Collection of the New-York Historical Society,
Brian Resnick The Atlantic
One hundred fifty years ago, the Civil War began and the fighting was brutal. Nearly 620,000 Union and Confederate soldiers lost their lives -- more Americans than in both World Wars combined. The armies needed men to refill rapidly declining ranks and used recruitment advertisements such as these as a means to find them. Like the posters in later wars, the propaganda in this gallery (mostly Union, as Confederate posters are rare) used patriotic effigies such as Lady Liberty to entice recruits. But in contrast with the inspiring messages from the 20th century, the text of these posters is much more blunt. The sentiment "Don't wait to be drafted" fills a line on almost every flyer. Those who enlisted received a bounty for their troubles, sometimes totaling several hundred dollars. Those who did not faced possible conscription. This, of course, led to the occupation of bounty jumping, in which men would sign up, collect the cash, desert the army, and repeat the process. Congress later outlawed bounties in 1917 with the Selective Service Act.

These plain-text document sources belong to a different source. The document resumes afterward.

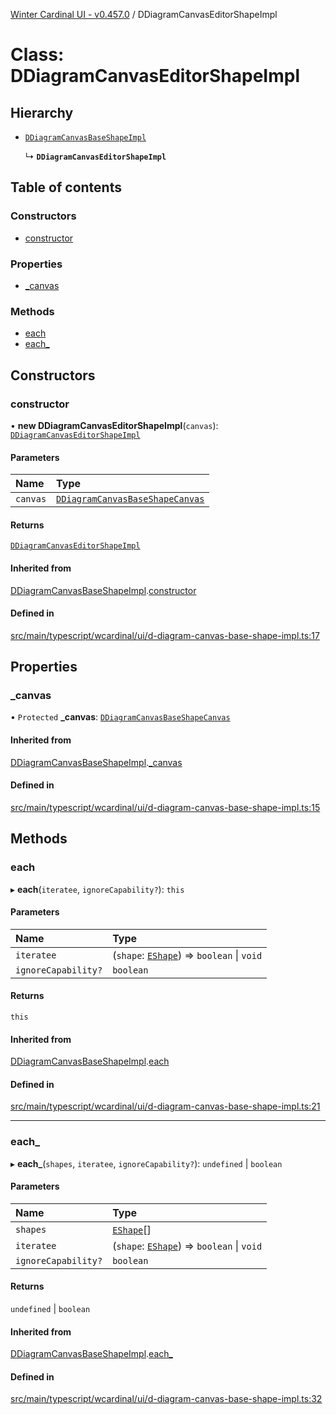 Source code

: [Winter Cardinal UI - v0.457.0](../index.md) / DDiagramCanvasEditorShapeImpl

# Class: DDiagramCanvasEditorShapeImpl

## Hierarchy

- [`DDiagramCanvasBaseShapeImpl`](DDiagramCanvasBaseShapeImpl.md)

  ↳ **`DDiagramCanvasEditorShapeImpl`**

## Table of contents

### Constructors

- [constructor](DDiagramCanvasEditorShapeImpl.md#constructor)

### Properties

- [\_canvas](DDiagramCanvasEditorShapeImpl.md#_canvas)

### Methods

- [each](DDiagramCanvasEditorShapeImpl.md#each)
- [each\_](DDiagramCanvasEditorShapeImpl.md#each_)

## Constructors

### constructor

• **new DDiagramCanvasEditorShapeImpl**(`canvas`): [`DDiagramCanvasEditorShapeImpl`](DDiagramCanvasEditorShapeImpl.md)

#### Parameters

| Name | Type |
| :------ | :------ |
| `canvas` | [`DDiagramCanvasBaseShapeCanvas`](../interfaces/DDiagramCanvasBaseShapeCanvas.md) |

#### Returns

[`DDiagramCanvasEditorShapeImpl`](DDiagramCanvasEditorShapeImpl.md)

#### Inherited from

[DDiagramCanvasBaseShapeImpl](DDiagramCanvasBaseShapeImpl.md).[constructor](DDiagramCanvasBaseShapeImpl.md#constructor)

#### Defined in

[src/main/typescript/wcardinal/ui/d-diagram-canvas-base-shape-impl.ts:17](https://github.com/winter-cardinal/winter-cardinal-ui/blob/v0.457.0/src/main/typescript/wcardinal/ui/d-diagram-canvas-base-shape-impl.ts#L17)

## Properties

### \_canvas

• `Protected` **\_canvas**: [`DDiagramCanvasBaseShapeCanvas`](../interfaces/DDiagramCanvasBaseShapeCanvas.md)

#### Inherited from

[DDiagramCanvasBaseShapeImpl](DDiagramCanvasBaseShapeImpl.md).[_canvas](DDiagramCanvasBaseShapeImpl.md#_canvas)

#### Defined in

[src/main/typescript/wcardinal/ui/d-diagram-canvas-base-shape-impl.ts:15](https://github.com/winter-cardinal/winter-cardinal-ui/blob/v0.457.0/src/main/typescript/wcardinal/ui/d-diagram-canvas-base-shape-impl.ts#L15)

## Methods

### each

▸ **each**(`iteratee`, `ignoreCapability?`): `this`

#### Parameters

| Name | Type |
| :------ | :------ |
| `iteratee` | (`shape`: [`EShape`](../interfaces/EShape.md)) => `boolean` \| `void` |
| `ignoreCapability?` | `boolean` |

#### Returns

`this`

#### Inherited from

[DDiagramCanvasBaseShapeImpl](DDiagramCanvasBaseShapeImpl.md).[each](DDiagramCanvasBaseShapeImpl.md#each)

#### Defined in

[src/main/typescript/wcardinal/ui/d-diagram-canvas-base-shape-impl.ts:21](https://github.com/winter-cardinal/winter-cardinal-ui/blob/v0.457.0/src/main/typescript/wcardinal/ui/d-diagram-canvas-base-shape-impl.ts#L21)

___

### each\_

▸ **each_**(`shapes`, `iteratee`, `ignoreCapability?`): `undefined` \| `boolean`

#### Parameters

| Name | Type |
| :------ | :------ |
| `shapes` | [`EShape`](../interfaces/EShape.md)[] |
| `iteratee` | (`shape`: [`EShape`](../interfaces/EShape.md)) => `boolean` \| `void` |
| `ignoreCapability?` | `boolean` |

#### Returns

`undefined` \| `boolean`

#### Inherited from

[DDiagramCanvasBaseShapeImpl](DDiagramCanvasBaseShapeImpl.md).[each_](DDiagramCanvasBaseShapeImpl.md#each_)

#### Defined in

[src/main/typescript/wcardinal/ui/d-diagram-canvas-base-shape-impl.ts:32](https://github.com/winter-cardinal/winter-cardinal-ui/blob/v0.457.0/src/main/typescript/wcardinal/ui/d-diagram-canvas-base-shape-impl.ts#L32)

The need for live bodies to fill regiments permeates these images. At the top of one poster is the bold-type command "Fill up the old regiments!", which begs the reader to ask, "What happened to the old regiments?" Some posters ask for recruits, while others use the more ominous terms "replacements" and "substitutes." Another poster asks for the wounded to reenlist in the "Invalid Corps," an army unit that performed basic garrison upkeep or hospital work.
The majority of these posters originate from New York, New Jersey, and Pennsylvania (courtesy of the Civil War Treasures Collection at the New York Historical Society) and reflect the area's then-growing immigrant population -- new Americans are urged to enlist in Irish or German regiments. Taken together, these signs tell the story of the war as it was seen by the people who signed up to fight it.